● WORK REQUEST:
Copy each entry below exactly. No images.
=== RECORDED DATA ===
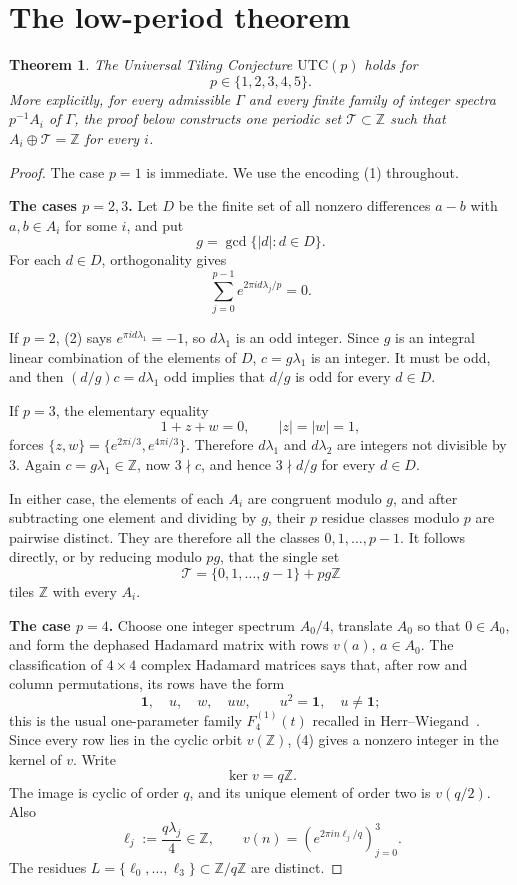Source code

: \documentclass[11pt]{article}
\newtheorem{theorem}{Theorem}
\newcommand{\Z}{\mathbb Z}
\begin{document}
\section{The low-period theorem}

\begin{theorem}\label{main}
The Universal Tiling Conjecture $\mathrm{UTC}(p)$ holds for
\[
 p\in\{1,2,3,4,5\}.
\]
More explicitly, for every admissible $\Gamma$ and every finite family of
integer spectra $p^{-1}A_i$ of $\Gamma$, the proof below constructs one
periodic set $\mathcal T\subset\Z$ such that
$A_i\oplus\mathcal T=\Z$ for every $i$.
\end{theorem}

\begin{proof}
The case $p=1$ is immediate.  We use the encoding (1) throughout.

\medskip
\noindent\textbf{The cases $p=2,3$.}
Let $D$ be the finite set of all nonzero differences $a-b$ with
$a,b\in A_i$ for some $i$, and put
\[
 g=\gcd\{|d|:d\in D\}.
\]
For each $d\in D$, orthogonality gives
\[
 \sum_{j=0}^{p-1}e^{2\pi i d\lambda_j/p}=0.
 \tag{2}
\]

If $p=2$, (2) says
$e^{\pi i d\lambda_1}=-1$, so $d\lambda_1$ is an odd integer.  Since
$g$ is an integral linear combination of the elements of $D$,
$c=g\lambda_1$ is an integer.  It must be odd, and then
$(d/g)c=d\lambda_1$ odd implies that $d/g$ is odd for every $d\in D$.

If $p=3$, the elementary equality
\[
 1+z+w=0,\qquad |z|=|w|=1,
\]
forces $\{z,w\}=\{e^{2\pi i/3},e^{4\pi i/3}\}$.  Therefore
$d\lambda_1$ and $d\lambda_2$ are integers not divisible by $3$.
Again $c=g\lambda_1\in\Z$, now $3\nmid c$, and hence
$3\nmid d/g$ for every $d\in D$.

In either case, the elements of each $A_i$ are congruent modulo $g$, and
after subtracting one element and dividing by $g$, their $p$ residue
classes modulo $p$ are pairwise distinct.  They are therefore all the
classes $0,1,\ldots,p-1$.  It follows directly, or by reducing modulo
$pg$, that the single set
\[
 \mathcal T=\{0,1,\ldots,g-1\}+pg\Z
 \tag{3}
\]
tiles $\Z$ with every $A_i$.

\medskip
\noindent\textbf{The case $p=4$.}
Choose one integer spectrum $A_0/4$, translate $A_0$ so that $0\in A_0$,
and form the dephased Hadamard matrix with rows $v(a)$, $a\in A_0$.
The classification of $4\times4$ complex Hadamard matrices says that,
after row and column permutations, its rows have the form
\[
 \mathbf1,\quad u,\quad w,\quad uw,
 \qquad u^2=\mathbf1,\quad u\ne\mathbf1;
 \tag{4}
\]
this is the usual one-parameter family $F_4^{(1)}(t)$ recalled in
Herr--Wiegand~\cite{herrwiegand}.  Since every row lies in the cyclic
orbit $v(\Z)$, (4) gives a nonzero integer in the kernel of $v$.
Write
\[
 \ker v=q\Z.
\]
The image is cyclic of order $q$, and its unique element of order two is
$v(q/2)$.  Also
\[
 \ell_j:=\frac{q\lambda_j}{4}\in\Z,
 \qquad
 v(n)=\left(e^{2\pi i n\ell_j/q}\right)_{j=0}^3.
 \tag{5}
\]
The residues $L=\{\ell_0,\ldots,\ell_3\}\subset\Z/q\Z$ are distinct.


\end{proof}
\end{document}
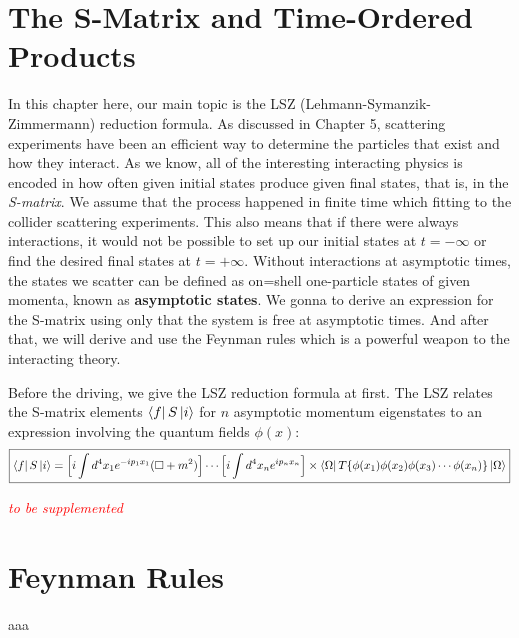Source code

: \documentclass[12pt,openany]{book}
\begin{document}
	\chapter{The S-Matrix and Time-Ordered Products}
	In this chapter here, our main topic is the LSZ (Lehmann-Symanzik-Zimmermann) reduction formula. As discussed in Chapter 5, scattering experiments have been an efficient way to determine the particles that exist and how they interact.
	As we know, all of the interesting interacting physics is encoded in how often given initial states produce given final states, that is, in the \textit{S-matrix}. We assume that the process happened in 
	finite time which fitting to the collider scattering experiments. This also means that if there were always interactions, it would not be possible to set up our initial states at $t=-\infty$ or find the desired 
	final states at $t=+\infty$. Without interactions at asymptotic times, the states we scatter can be defined as on=shell one-particle states of given momenta, known as \textbf{asymptotic states}. We gonna to derive 
	an expression for the S-matrix using only that the system is free at asymptotic times. And after that, we will derive and use the Feynman rules which is a powerful weapon to the interacting theory.\par 
	Before the driving, we give the LSZ reduction formula at first. The LSZ relates the S-matrix elements $\bra{f}S\ket{i}$ for $n$ asymptotic momentum eigenstates to an expression involving the quantum fields $\phi(x)$:
	\begin{equation}
	\boxed{	\bra{f}S\ket{i}=\Big[i\int d^4x_1 e^{-ip_1x_1}(\Box+m^2)\Big]\cdots\Big[i\int d^4x_ne^{ip_nx_n}\Big]\times\bra{\Omega}T\{\phi(x_1)\phi(x_2)\phi(x_3)\cdots\phi(x_n)\}\ket{\Omega}}
	\end{equation}

	\begin{center}
		\textcolor{red}{\textit{to be supplemented}}
	\end{center}
	\chapter{Feynman Rules}
	aaa
	
	
	
	
	
	
	
	
	
	
	
	
	
	
	
	
	
	
	
	
	
	
	
	
	
	
	
	
	
	
	
	
	
	
	
	
	
	
	
	
	
	
	
	
	
	
	
	
	
	
\end{document}
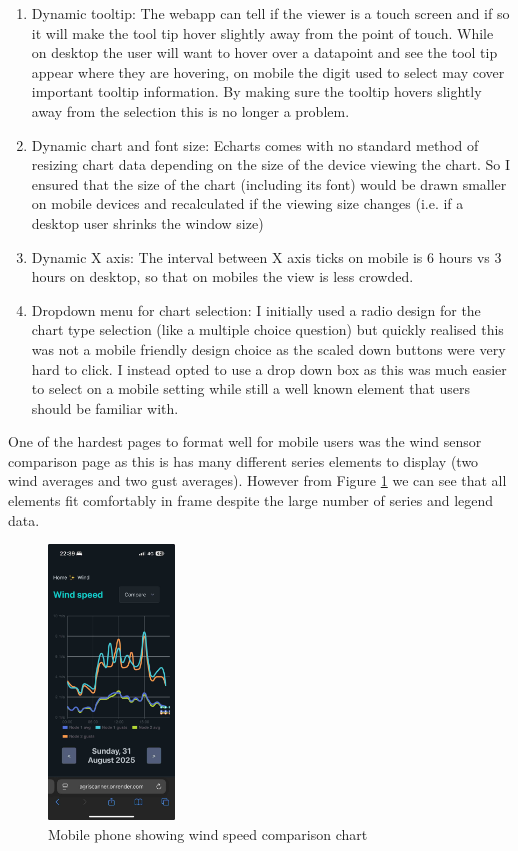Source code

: \begin{enumerate}
    \item Dynamic tooltip: The webapp can tell if the viewer is a touch screen and
          if so it will make the tool tip hover slightly away from the point of
          touch. While on desktop the user will want to hover over a datapoint and
          see the tool tip appear where they are hovering, on mobile the digit
          used to select may cover important tooltip information. By making sure
          the tooltip hovers slightly away from the selection this is no longer a
          problem.
    \item Dynamic chart and font size: Echarts comes with no standard method of
          resizing chart data depending on the size of the device viewing the
          chart. So I ensured that the size of the chart (including its font)
          would be drawn smaller on mobile devices and recalculated if the viewing
          size changes (i.e. if a desktop user shrinks the window size)
    \item Dynamic X axis: The interval between X axis ticks on mobile is 6 hours
          vs 3 hours on desktop, so that on mobiles the view is less crowded.
    \item Dropdown menu for chart selection: I initially used a radio design for
          the chart type selection (like a multiple choice question) but quickly
          realised this was not a mobile friendly design choice as the scaled down
          buttons were very hard to click. I instead opted to use a drop down box
          as this was much easier to select on a mobile setting while still a well
          known element that users should be familiar with.
\end{enumerate}

One of the hardest pages to format well for mobile users was the wind sensor
comparison page as this is has many different series elements to display (two
wind averages and two gust averages). However from Figure \ref{fig:mobile-page}
we can see that all elements fit comfortably in frame despite the large number
of series and legend data.

\begin{figure}[H]
    \centering
    \includegraphics[width=0.3\textwidth]{contents/part-3/fig3/mobile-wind-speed-compare.jpeg}
    \caption{Mobile phone showing wind speed comparison chart}
    \label{fig:mobile-page}
\end{figure}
===
● RESULT:
Source code

: \documentclass[11pt]{article}
\newtheorem{theorem}{Theorem}
\newcommand{\Z}{\mathbb Z}
\begin{document}
\section{The low-period theorem}

\begin{theorem}\label{main}
The Universal Tiling Conjecture $\mathrm{UTC}(p)$ holds for
\[
 p\in\{1,2,3,4,5\}.
\]
More explicitly, for every admissible $\Gamma$ and every finite family of
integer spectra $p^{-1}A_i$ of $\Gamma$, the proof below constructs one
periodic set $\mathcal T\subset\Z$ such that
$A_i\oplus\mathcal T=\Z$ for every $i$.
\end{theorem}

\begin{proof}
The case $p=1$ is immediate.  We use the encoding (1) throughout.

\medskip
\noindent\textbf{The cases $p=2,3$.}
Let $D$ be the finite set of all nonzero differences $a-b$ with
$a,b\in A_i$ for some $i$, and put
\[
 g=\gcd\{|d|:d\in D\}.
\]
For each $d\in D$, orthogonality gives
\[
 \sum_{j=0}^{p-1}e^{2\pi i d\lambda_j/p}=0.
 \tag{2}
\]

If $p=2$, (2) says
$e^{\pi i d\lambda_1}=-1$, so $d\lambda_1$ is an odd integer.  Since
$g$ is an integral linear combination of the elements of $D$,
$c=g\lambda_1$ is an integer.  It must be odd, and then
$(d/g)c=d\lambda_1$ odd implies that $d/g$ is odd for every $d\in D$.

If $p=3$, the elementary equality
\[
 1+z+w=0,\qquad |z|=|w|=1,
\]
forces $\{z,w\}=\{e^{2\pi i/3},e^{4\pi i/3}\}$.  Therefore
$d\lambda_1$ and $d\lambda_2$ are integers not divisible by $3$.
Again $c=g\lambda_1\in\Z$, now $3\nmid c$, and hence
$3\nmid d/g$ for every $d\in D$.

In either case, the elements of each $A_i$ are congruent modulo $g$, and
after subtracting one element and dividing by $g$, their $p$ residue
classes modulo $p$ are pairwise distinct.  They are therefore all the
classes $0,1,\ldots,p-1$.  It follows directly, or by reducing modulo
$pg$, that the single set
\[
 \mathcal T=\{0,1,\ldots,g-1\}+pg\Z
 \tag{3}
\]
tiles $\Z$ with every $A_i$.

\medskip
\noindent\textbf{The case $p=4$.}
Choose one integer spectrum $A_0/4$, translate $A_0$ so that $0\in A_0$,
and form the dephased Hadamard matrix with rows $v(a)$, $a\in A_0$.
The classification of $4\times4$ complex Hadamard matrices says that,
after row and column permutations, its rows have the form
\[
 \mathbf1,\quad u,\quad w,\quad uw,
 \qquad u^2=\mathbf1,\quad u\ne\mathbf1;
 \tag{4}
\]
this is the usual one-parameter family $F_4^{(1)}(t)$ recalled in
Herr--Wiegand~\cite{herrwiegand}.  Since every row lies in the cyclic
orbit $v(\Z)$, (4) gives a nonzero integer in the kernel of $v$.
Write
\[
 \ker v=q\Z.
\]
The image is cyclic of order $q$, and its unique element of order two is
$v(q/2)$.  Also
\[
 \ell_j:=\frac{q\lambda_j}{4}\in\Z,
 \qquad
 v(n)=\left(e^{2\pi i n\ell_j/q}\right)_{j=0}^3.
 \tag{5}
\]
The residues $L=\{\ell_0,\ldots,\ell_3\}\subset\Z/q\Z$ are distinct.


\end{proof}
\end{document}
Source code

: \documentclass[12pt,openany]{book}
\begin{document}
	\chapter{The S-Matrix and Time-Ordered Products}
	In this chapter here, our main topic is the LSZ (Lehmann-Symanzik-Zimmermann) reduction formula. As discussed in Chapter 5, scattering experiments have been an efficient way to determine the particles that exist and how they interact.
	As we know, all of the interesting interacting physics is encoded in how often given initial states produce given final states, that is, in the \textit{S-matrix}. We assume that the process happened in 
	finite time which fitting to the collider scattering experiments. This also means that if there were always interactions, it would not be possible to set up our initial states at $t=-\infty$ or find the desired 
	final states at $t=+\infty$. Without interactions at asymptotic times, the states we scatter can be defined as on=shell one-particle states of given momenta, known as \textbf{asymptotic states}. We gonna to derive 
	an expression for the S-matrix using only that the system is free at asymptotic times. And after that, we will derive and use the Feynman rules which is a powerful weapon to the interacting theory.\par 
	Before the driving, we give the LSZ reduction formula at first. The LSZ relates the S-matrix elements $\bra{f}S\ket{i}$ for $n$ asymptotic momentum eigenstates to an expression involving the quantum fields $\phi(x)$:
	\begin{equation}
	\boxed{	\bra{f}S\ket{i}=\Big[i\int d^4x_1 e^{-ip_1x_1}(\Box+m^2)\Big]\cdots\Big[i\int d^4x_ne^{ip_nx_n}\Big]\times\bra{\Omega}T\{\phi(x_1)\phi(x_2)\phi(x_3)\cdots\phi(x_n)\}\ket{\Omega}}
	\end{equation}

	\begin{center}
		\textcolor{red}{\textit{to be supplemented}}
	\end{center}
	\chapter{Feynman Rules}
	aaa
	
	
	
	
	
	
	
	
	
	
	
	
	
	
	
	
	
	
	
	
	
	
	
	
	
	
	
	
	
	
	
	
	
	
	
	
	
	
	
	
	
	
	
	
	
	
	
	
	
	
\end{document}
Source code

: \begin{enumerate}
    \item Dynamic tooltip: The webapp can tell if the viewer is a touch screen and
          if so it will make the tool tip hover slightly away from the point of
          touch. While on desktop the user will want to hover over a datapoint and
          see the tool tip appear where they are hovering, on mobile the digit
          used to select may cover important tooltip information. By making sure
          the tooltip hovers slightly away from the selection this is no longer a
          problem.
    \item Dynamic chart and font size: Echarts comes with no standard method of
          resizing chart data depending on the size of the device viewing the
          chart. So I ensured that the size of the chart (including its font)
          would be drawn smaller on mobile devices and recalculated if the viewing
          size changes (i.e. if a desktop user shrinks the window size)
    \item Dynamic X axis: The interval between X axis ticks on mobile is 6 hours
          vs 3 hours on desktop, so that on mobiles the view is less crowded.
    \item Dropdown menu for chart selection: I initially used a radio design for
          the chart type selection (like a multiple choice question) but quickly
          realised this was not a mobile friendly design choice as the scaled down
          buttons were very hard to click. I instead opted to use a drop down box
          as this was much easier to select on a mobile setting while still a well
          known element that users should be familiar with.
\end{enumerate}

One of the hardest pages to format well for mobile users was the wind sensor
comparison page as this is has many different series elements to display (two
wind averages and two gust averages). However from Figure \ref{fig:mobile-page}
we can see that all elements fit comfortably in frame despite the large number
of series and legend data.

\begin{figure}[H]
    \centering
    \includegraphics[width=0.3\textwidth]{contents/part-3/fig3/mobile-wind-speed-compare.jpeg}
    \caption{Mobile phone showing wind speed comparison chart}
    \label{fig:mobile-page}
\end{figure}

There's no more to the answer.